Treatment effects on community structure of the soil fauna – Work package 3.2

The community structure of the soil fauna will be analyzed in order to detect seasonal and treatment-induced shifts in diversity, relative abundance of species and functional groups. Some faunal groups (primarily protozoans and nematodes) are feeding on roots, root exudates and bacteria and thus closely associated with a rapid turnover of organic C in the rhizosphere. Other functional groups such as collembola and mites are feeding on fungal hyphae and decaying plant material and part of a slow turnover of organic C. It is interesting to see if shifts in the dominance between these functional groups will occur under changing environmental conditions, or whether the soil fauna community is relatively resilient to such changes. These studies will include continuous measurements of various parameters suitable to investigate the effects of extreme events on community structures as well as effects of naturally occurring extreme climate events e.g. cold and heat stress, which may interact with the experimental stresses. For instance, warming may increase the vulnerability of species to frost damage and drought may increase the sensitivity to heat stress. We expect to find a high and different responsiveness to climatic changes among organisms and species and therefore we expect to discern community changes related to the climate manipulations already after three treatment years.
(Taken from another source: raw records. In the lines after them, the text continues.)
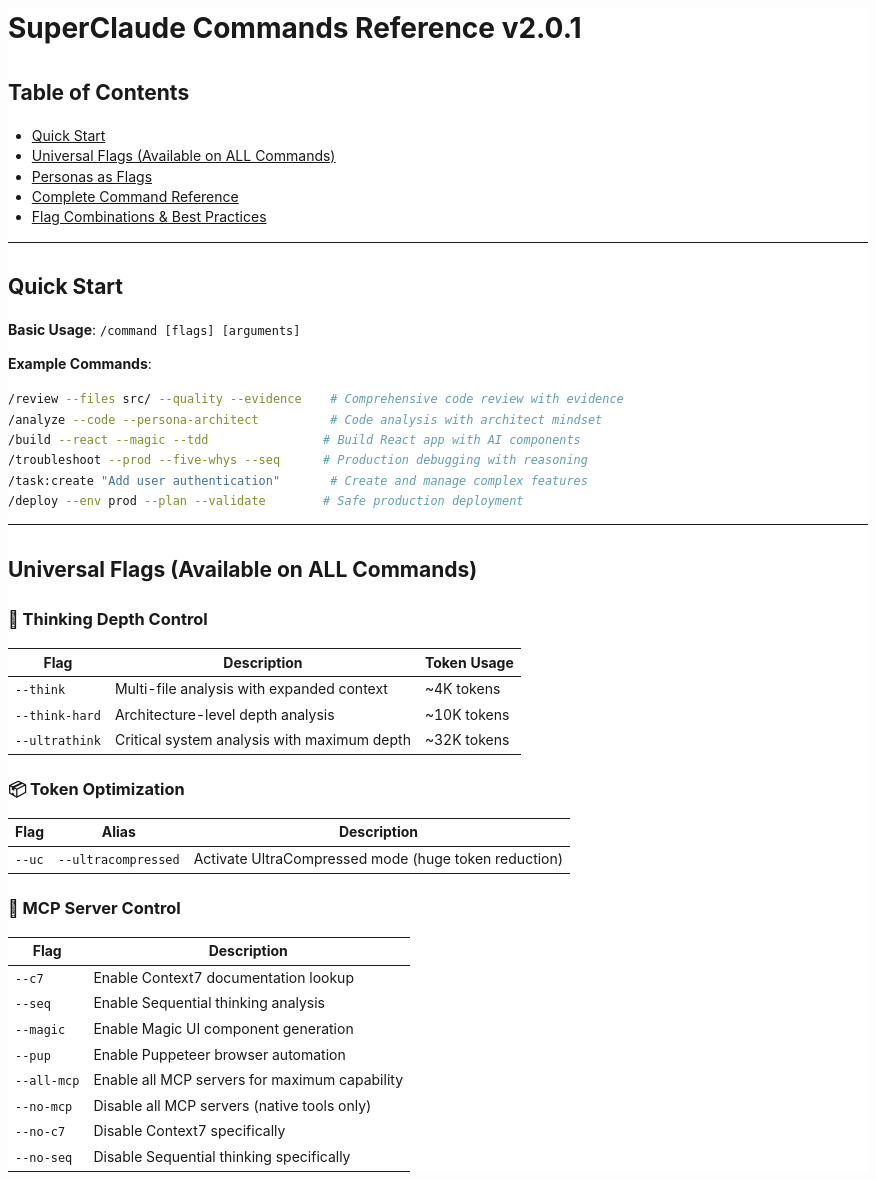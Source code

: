 # SuperClaude Commands Reference v2.0.1

## Table of Contents
- [Quick Start](#quick-start)
- [Universal Flags (Available on ALL Commands)](#universal-flags-available-on-all-commands)
- [Personas as Flags](#personas-as-flags)
- [Complete Command Reference](#complete-command-reference)
- [Flag Combinations & Best Practices](#flag-combinations--best-practices)

---

## Quick Start

**Basic Usage**: `/command [flags] [arguments]`

**Example Commands**:
```bash
/review --files src/ --quality --evidence    # Comprehensive code review with evidence
/analyze --code --persona-architect          # Code analysis with architect mindset
/build --react --magic --tdd                # Build React app with AI components
/troubleshoot --prod --five-whys --seq      # Production debugging with reasoning
/task:create "Add user authentication"       # Create and manage complex features
/deploy --env prod --plan --validate        # Safe production deployment
```

---

## Universal Flags (Available on ALL Commands)

### 🧠 Thinking Depth Control
| Flag | Description | Token Usage |
|------|-------------|-------------|
| `--think` | Multi-file analysis with expanded context | ~4K tokens |
| `--think-hard` | Architecture-level depth analysis | ~10K tokens |
| `--ultrathink` | Critical system analysis with maximum depth | ~32K tokens |

### 📦 Token Optimization
| Flag | Alias | Description |
|------|-------|-------------|
| `--uc` | `--ultracompressed` | Activate UltraCompressed mode (huge token reduction) |

### 🔧 MCP Server Control
| Flag | Description |
|------|-------------|
| `--c7` | Enable Context7 documentation lookup |
| `--seq` | Enable Sequential thinking analysis |
| `--magic` | Enable Magic UI component generation |
| `--pup` | Enable Puppeteer browser automation |
| `--all-mcp` | Enable all MCP servers for maximum capability |
| `--no-mcp` | Disable all MCP servers (native tools only) |
| `--no-c7` | Disable Context7 specifically |
| `--no-seq` | Disable Sequential thinking specifically |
The community structure of the soil fauna will be analyzed through extraction of collembola, mites, enchytraeids, nematodes and protozoa from soil cores collected at each plot. The depth of soil cores will be determined on basis of the depth distribution of soil fauna measured in the pre-treatment profiling described above. Collembola and mites will be extracted by a modified MacFadyen dry funnel gradient extraction, enchytraeids by Bermann wet funnel technique and nematodes with a micro-version of the wet funnel technique followed by enumeration in a Doncaster counting dish. Collembola and enchytraeids will be determined to species whereas mites will be determined to higher taxonomic levels. Nematodes will successively be characterized to a sufficient taxonomic level to establish feeding groups (feeding on bacteria, fungi, omnivorous, carnivorous, plant roots). Protozoa will be cultivated in microtiter plates and enumerated with the Most Probable Number technique. This technique also allows us to estimate the dominating forms among the protozoa (flagellates or naked amoebae). Sampling campaigns in the first (pre-treatment) and second year will cover the main seasons spring, summer, autumn and winter, while a more frequent sampling throughout the year in the fourth year will be conducted to describe phenology more comprehensively.

The flow of N and C through the plant–microbe–fauna food web will be investigated at specific campaigns by determination of stable isotope profiles (¹⁵N and ¹³C) of selected species. This activity is coordinated with WP4.